- **What is being asked**: Each line below from the one containing "1. Review the" through the one containing "- Check [Slack" should be output exactly as it stands, and no other line should appear.

....................

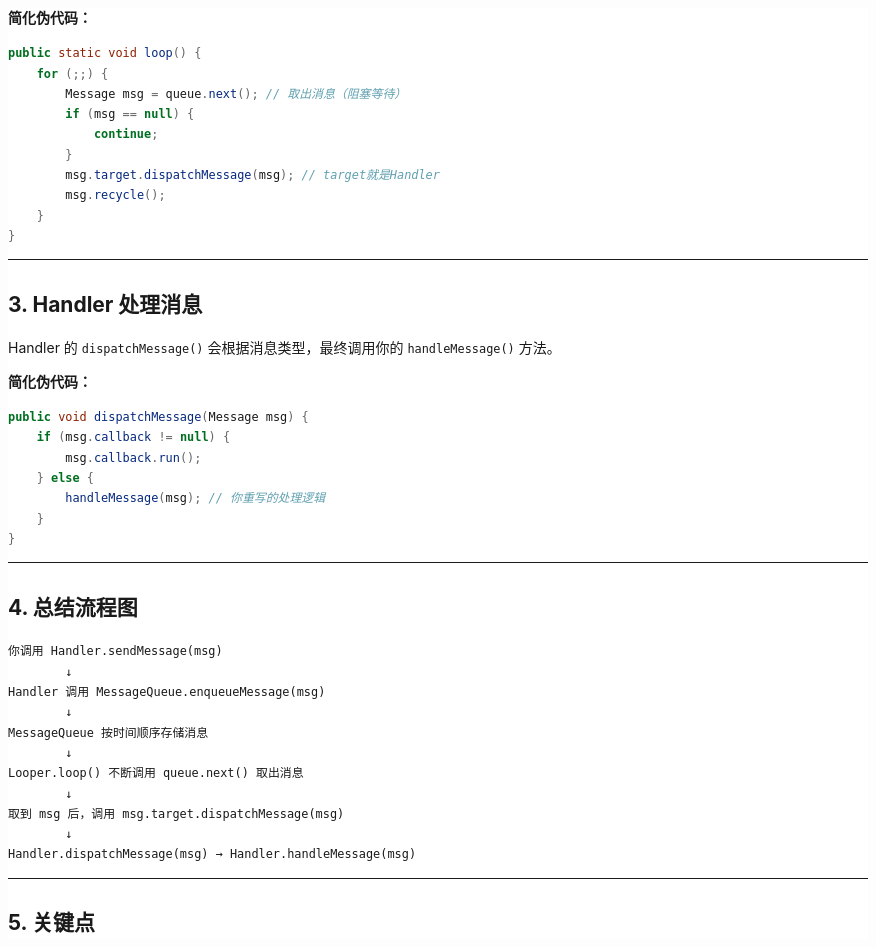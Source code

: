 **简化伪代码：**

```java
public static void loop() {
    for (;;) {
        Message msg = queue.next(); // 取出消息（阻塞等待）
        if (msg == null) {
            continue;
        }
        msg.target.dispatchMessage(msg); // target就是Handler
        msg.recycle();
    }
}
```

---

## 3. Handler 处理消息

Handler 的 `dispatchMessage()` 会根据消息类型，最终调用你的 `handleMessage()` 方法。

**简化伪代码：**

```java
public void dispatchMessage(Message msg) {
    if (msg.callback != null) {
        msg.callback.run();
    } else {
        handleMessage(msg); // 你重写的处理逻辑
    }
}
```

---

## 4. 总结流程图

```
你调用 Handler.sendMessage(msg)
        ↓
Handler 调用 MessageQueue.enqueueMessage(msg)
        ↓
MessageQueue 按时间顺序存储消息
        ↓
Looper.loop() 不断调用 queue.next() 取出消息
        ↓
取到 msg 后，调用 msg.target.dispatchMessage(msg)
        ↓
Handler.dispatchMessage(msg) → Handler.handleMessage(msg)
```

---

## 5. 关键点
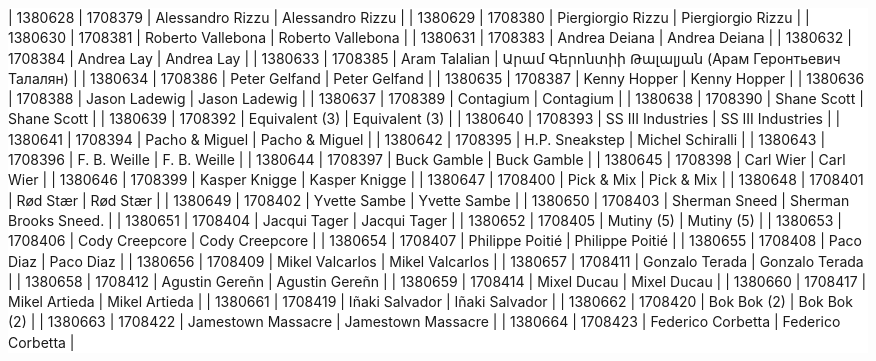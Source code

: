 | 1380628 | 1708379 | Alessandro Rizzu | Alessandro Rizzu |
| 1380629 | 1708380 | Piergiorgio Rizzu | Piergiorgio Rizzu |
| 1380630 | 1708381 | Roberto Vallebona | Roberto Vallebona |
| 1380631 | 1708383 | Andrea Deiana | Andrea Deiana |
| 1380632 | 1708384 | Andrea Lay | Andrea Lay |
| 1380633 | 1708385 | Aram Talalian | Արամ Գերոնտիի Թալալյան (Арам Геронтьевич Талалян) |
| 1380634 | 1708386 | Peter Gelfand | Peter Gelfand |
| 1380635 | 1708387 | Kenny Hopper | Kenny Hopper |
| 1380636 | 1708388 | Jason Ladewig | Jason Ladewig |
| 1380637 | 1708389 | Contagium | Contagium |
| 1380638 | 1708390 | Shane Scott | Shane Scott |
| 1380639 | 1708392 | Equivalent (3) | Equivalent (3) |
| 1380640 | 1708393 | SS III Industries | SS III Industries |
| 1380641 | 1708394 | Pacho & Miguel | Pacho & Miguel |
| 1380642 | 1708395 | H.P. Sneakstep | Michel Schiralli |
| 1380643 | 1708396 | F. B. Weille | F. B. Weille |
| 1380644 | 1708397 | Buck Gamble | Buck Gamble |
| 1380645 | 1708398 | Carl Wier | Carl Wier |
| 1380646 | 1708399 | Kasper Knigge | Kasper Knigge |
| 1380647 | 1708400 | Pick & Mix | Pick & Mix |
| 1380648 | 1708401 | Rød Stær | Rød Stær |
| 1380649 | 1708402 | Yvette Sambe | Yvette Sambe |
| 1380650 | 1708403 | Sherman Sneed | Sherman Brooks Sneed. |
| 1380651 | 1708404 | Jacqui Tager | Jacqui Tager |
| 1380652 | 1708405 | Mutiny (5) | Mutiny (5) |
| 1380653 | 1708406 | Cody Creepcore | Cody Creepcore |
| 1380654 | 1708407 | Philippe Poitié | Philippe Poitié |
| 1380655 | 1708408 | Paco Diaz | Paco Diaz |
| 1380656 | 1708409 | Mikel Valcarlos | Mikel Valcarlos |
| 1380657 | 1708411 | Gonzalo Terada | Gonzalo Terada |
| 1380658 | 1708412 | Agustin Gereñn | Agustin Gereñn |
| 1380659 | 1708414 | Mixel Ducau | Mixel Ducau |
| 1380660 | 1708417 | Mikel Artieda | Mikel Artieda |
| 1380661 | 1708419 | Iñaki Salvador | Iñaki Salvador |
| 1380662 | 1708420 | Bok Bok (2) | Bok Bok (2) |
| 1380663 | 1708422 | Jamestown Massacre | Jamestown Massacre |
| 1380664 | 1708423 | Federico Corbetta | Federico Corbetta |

....................

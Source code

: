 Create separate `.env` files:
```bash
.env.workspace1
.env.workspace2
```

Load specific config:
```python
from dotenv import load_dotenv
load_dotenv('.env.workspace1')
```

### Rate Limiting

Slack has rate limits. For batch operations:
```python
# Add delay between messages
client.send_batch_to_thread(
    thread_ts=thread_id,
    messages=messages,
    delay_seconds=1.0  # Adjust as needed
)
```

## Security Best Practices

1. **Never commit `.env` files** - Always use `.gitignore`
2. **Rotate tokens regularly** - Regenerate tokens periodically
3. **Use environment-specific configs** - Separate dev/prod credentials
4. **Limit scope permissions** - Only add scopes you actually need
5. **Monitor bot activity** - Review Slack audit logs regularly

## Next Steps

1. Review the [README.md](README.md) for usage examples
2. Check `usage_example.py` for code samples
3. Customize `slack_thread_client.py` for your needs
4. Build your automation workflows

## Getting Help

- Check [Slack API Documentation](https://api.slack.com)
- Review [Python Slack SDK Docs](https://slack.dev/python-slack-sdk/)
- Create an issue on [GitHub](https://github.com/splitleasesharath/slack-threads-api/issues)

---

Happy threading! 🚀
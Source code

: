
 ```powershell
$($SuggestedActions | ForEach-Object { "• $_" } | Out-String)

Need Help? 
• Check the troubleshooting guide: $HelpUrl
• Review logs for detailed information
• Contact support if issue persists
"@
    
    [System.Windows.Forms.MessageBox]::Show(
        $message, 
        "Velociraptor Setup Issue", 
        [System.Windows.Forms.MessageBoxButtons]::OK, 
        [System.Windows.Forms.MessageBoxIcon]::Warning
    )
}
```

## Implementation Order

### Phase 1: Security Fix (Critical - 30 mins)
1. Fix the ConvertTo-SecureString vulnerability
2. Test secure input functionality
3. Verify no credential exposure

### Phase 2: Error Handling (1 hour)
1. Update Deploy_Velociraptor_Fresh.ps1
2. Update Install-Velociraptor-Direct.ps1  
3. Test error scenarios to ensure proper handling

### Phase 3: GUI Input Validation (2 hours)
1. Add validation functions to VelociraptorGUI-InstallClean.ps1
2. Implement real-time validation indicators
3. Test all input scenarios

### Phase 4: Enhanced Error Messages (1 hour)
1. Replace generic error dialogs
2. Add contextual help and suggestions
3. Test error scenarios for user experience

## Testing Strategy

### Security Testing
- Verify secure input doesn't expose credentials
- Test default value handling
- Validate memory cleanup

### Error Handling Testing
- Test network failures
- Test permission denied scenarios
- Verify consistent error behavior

....................

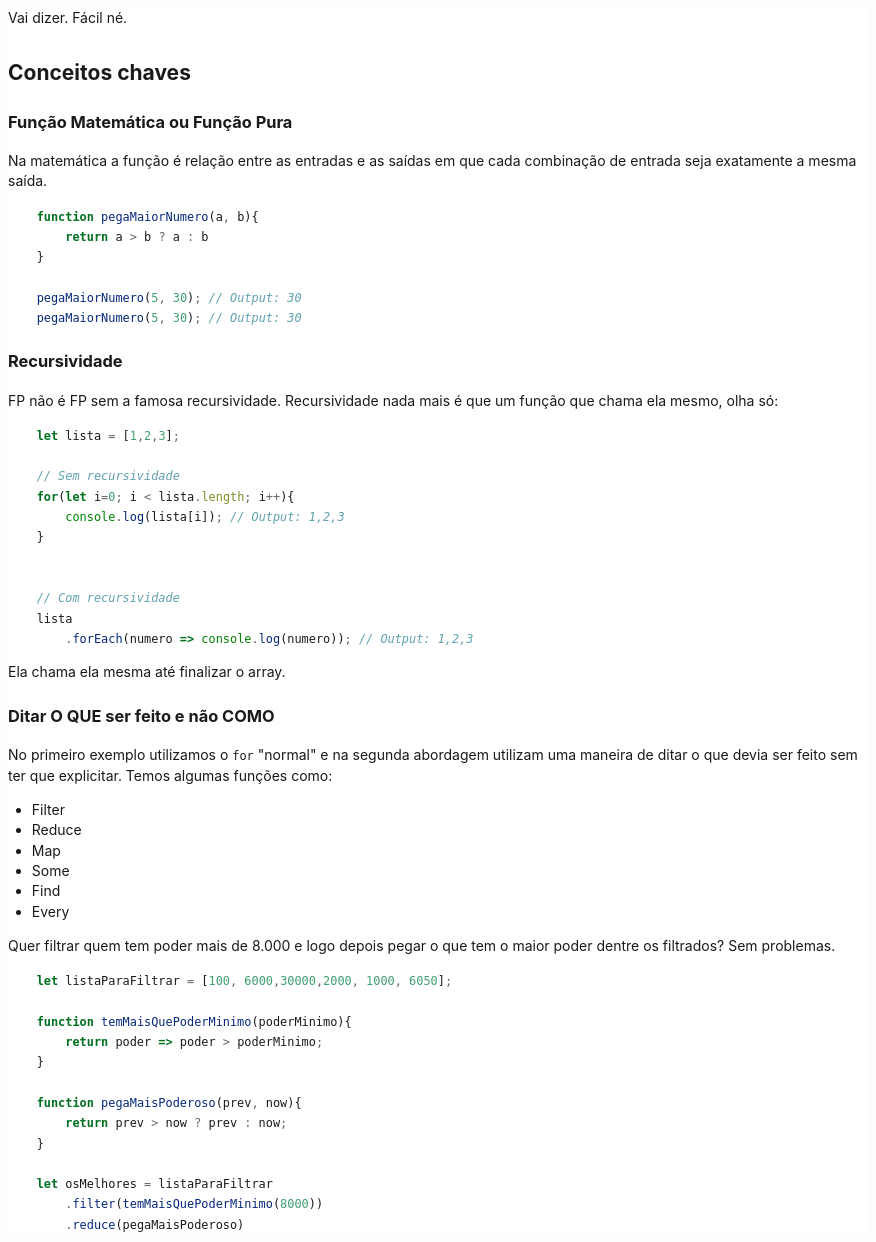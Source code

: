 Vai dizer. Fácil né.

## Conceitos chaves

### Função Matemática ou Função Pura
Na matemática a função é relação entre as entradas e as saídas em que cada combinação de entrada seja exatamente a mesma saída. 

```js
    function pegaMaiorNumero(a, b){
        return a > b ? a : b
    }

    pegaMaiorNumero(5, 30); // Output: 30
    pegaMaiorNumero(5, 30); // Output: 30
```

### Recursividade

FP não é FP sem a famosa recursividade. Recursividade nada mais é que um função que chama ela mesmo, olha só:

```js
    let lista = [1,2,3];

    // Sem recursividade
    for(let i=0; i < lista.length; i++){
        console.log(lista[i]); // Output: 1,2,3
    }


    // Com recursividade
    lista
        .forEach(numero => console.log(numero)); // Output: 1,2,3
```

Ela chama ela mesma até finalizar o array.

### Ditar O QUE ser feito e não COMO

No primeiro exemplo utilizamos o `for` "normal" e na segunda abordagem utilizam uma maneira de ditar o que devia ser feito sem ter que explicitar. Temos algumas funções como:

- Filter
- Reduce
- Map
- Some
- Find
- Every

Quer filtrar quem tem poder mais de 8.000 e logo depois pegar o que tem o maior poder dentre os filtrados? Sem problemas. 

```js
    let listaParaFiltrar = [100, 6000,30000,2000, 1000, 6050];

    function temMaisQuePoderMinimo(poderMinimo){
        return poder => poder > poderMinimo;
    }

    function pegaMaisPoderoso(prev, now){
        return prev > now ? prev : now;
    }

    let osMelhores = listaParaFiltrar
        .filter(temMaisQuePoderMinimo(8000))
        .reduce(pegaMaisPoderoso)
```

....................

- **Answer**:
1. Review the [README.md](README.md) for usage examples
2. Check `usage_example.py` for code samples
3. Customize `slack_thread_client.py` for your needs
4. Build your automation workflows

## Getting Help

- Check [Slack API Documentation](https://api.slack.com)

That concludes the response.